In a day and age of social media ubiquity, many people take it for granted, that it will always be there for us. Families and friends communicate with each other over these platforms, and many businesses rely on them to engage with their client base. Some businesses are fully invested in only a single social media platform to run their entire business.
That is why, when Facebook went dark on Monday, October 4, 2021, the world got shaken up. Facebook, an industry leader, captures over 71% of the global social media marketplace according to Statista. The outage, which took down Facebook, Messenger, Instagram, WhatsApp, and Oculus, impacted millions of people, and seriously hurt many small businesses. It also had a cascading effect of preventing access to other applications that leverage Facebook for authentication.

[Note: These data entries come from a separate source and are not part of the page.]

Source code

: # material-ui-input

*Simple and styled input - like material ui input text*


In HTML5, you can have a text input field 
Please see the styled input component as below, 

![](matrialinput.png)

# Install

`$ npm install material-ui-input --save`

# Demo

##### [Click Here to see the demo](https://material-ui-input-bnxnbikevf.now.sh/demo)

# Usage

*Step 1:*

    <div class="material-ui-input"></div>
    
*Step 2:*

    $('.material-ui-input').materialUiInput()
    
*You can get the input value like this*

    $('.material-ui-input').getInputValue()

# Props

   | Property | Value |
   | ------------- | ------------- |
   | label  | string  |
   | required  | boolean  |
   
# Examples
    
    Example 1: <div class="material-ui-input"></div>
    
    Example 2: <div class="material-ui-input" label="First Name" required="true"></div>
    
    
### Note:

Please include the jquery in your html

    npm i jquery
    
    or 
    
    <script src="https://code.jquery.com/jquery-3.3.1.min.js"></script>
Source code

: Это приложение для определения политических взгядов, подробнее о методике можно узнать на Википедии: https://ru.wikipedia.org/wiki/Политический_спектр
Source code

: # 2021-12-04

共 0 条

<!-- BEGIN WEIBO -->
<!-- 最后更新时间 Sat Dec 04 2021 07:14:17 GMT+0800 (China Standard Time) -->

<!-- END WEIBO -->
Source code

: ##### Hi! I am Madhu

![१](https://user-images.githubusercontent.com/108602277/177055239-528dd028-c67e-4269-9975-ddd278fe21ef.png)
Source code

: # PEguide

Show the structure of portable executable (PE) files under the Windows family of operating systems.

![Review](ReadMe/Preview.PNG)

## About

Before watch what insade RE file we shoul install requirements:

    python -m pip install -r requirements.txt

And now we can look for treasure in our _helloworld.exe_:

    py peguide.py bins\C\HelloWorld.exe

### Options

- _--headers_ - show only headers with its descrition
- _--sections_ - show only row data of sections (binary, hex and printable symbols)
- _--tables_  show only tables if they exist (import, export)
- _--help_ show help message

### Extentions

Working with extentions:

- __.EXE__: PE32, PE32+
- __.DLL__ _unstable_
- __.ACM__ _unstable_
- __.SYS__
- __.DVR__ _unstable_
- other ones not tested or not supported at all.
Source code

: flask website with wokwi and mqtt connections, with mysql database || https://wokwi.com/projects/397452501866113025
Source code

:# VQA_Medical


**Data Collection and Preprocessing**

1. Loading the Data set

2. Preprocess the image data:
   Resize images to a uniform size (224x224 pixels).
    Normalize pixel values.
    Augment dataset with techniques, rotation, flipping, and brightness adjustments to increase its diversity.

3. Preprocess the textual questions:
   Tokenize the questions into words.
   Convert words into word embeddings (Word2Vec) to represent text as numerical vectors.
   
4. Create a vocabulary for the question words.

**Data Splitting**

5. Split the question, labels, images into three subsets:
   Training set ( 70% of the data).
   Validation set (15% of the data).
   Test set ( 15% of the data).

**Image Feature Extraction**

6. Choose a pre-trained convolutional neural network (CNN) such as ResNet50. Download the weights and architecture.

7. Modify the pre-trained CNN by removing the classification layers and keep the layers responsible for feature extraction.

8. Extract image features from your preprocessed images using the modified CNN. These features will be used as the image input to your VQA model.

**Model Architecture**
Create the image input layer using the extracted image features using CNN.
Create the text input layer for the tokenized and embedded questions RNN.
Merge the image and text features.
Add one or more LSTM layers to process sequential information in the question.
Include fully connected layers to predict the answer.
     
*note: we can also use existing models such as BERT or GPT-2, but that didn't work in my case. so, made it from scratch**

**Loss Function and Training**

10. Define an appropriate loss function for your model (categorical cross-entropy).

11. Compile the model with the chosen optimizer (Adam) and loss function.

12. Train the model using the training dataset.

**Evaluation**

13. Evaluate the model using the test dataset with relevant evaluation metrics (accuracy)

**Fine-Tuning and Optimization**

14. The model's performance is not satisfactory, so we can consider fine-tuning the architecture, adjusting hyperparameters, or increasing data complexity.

Just to illustrate how severely some small businesses were impacted during the outage, NYTimes published a statement from a small business owner: “With Facebook being down we’re losing thousands in sales,” said Mark Donnelly, a start-up founder in Ireland who runs HUH Clothing, a fashion brand focused on mental health that uses Facebook and Instagram to reach customers. “It may not sound like a lot to others but missing out on four or five hours of sales could be the difference between paying the electricity bill or rent for the month.”
An outage of this magnitude brings up many questions.
I reached out to a panel of industry leaders for their perspective and insight into what happened, and how we can learn from this incident to better prepare ourselves and prevent such a catastrophe from happening to us.
The panel consisted of the following leaders:
· Paul Barrett, Chief Technology Officer, Enterprise at NETSCOUT
· Tyler Cohen Wood — Founder, CEO MyConnectedHealth, Top 50 Global Women in Cybersecurity, and Former US Defense Intelligence Agency Cyber Deputy Division Chief.
· Scott Schober — President/CEO, Berkeley Varitronics Systems, Inc.
· Mirko Ross — CEO asvin.io.
· Chuck Brooks — President Brooks Consulting International, Adjunct Faculty in the Graduate Cyber Risk Program at Georgetown University.
· Bob Carver — Analyst in Cybersecurity, Technology, IoT, Risk Management, and Future of Work
Avrohom: Tyler, we know that Facebook went down. What exactly happened? What are the details?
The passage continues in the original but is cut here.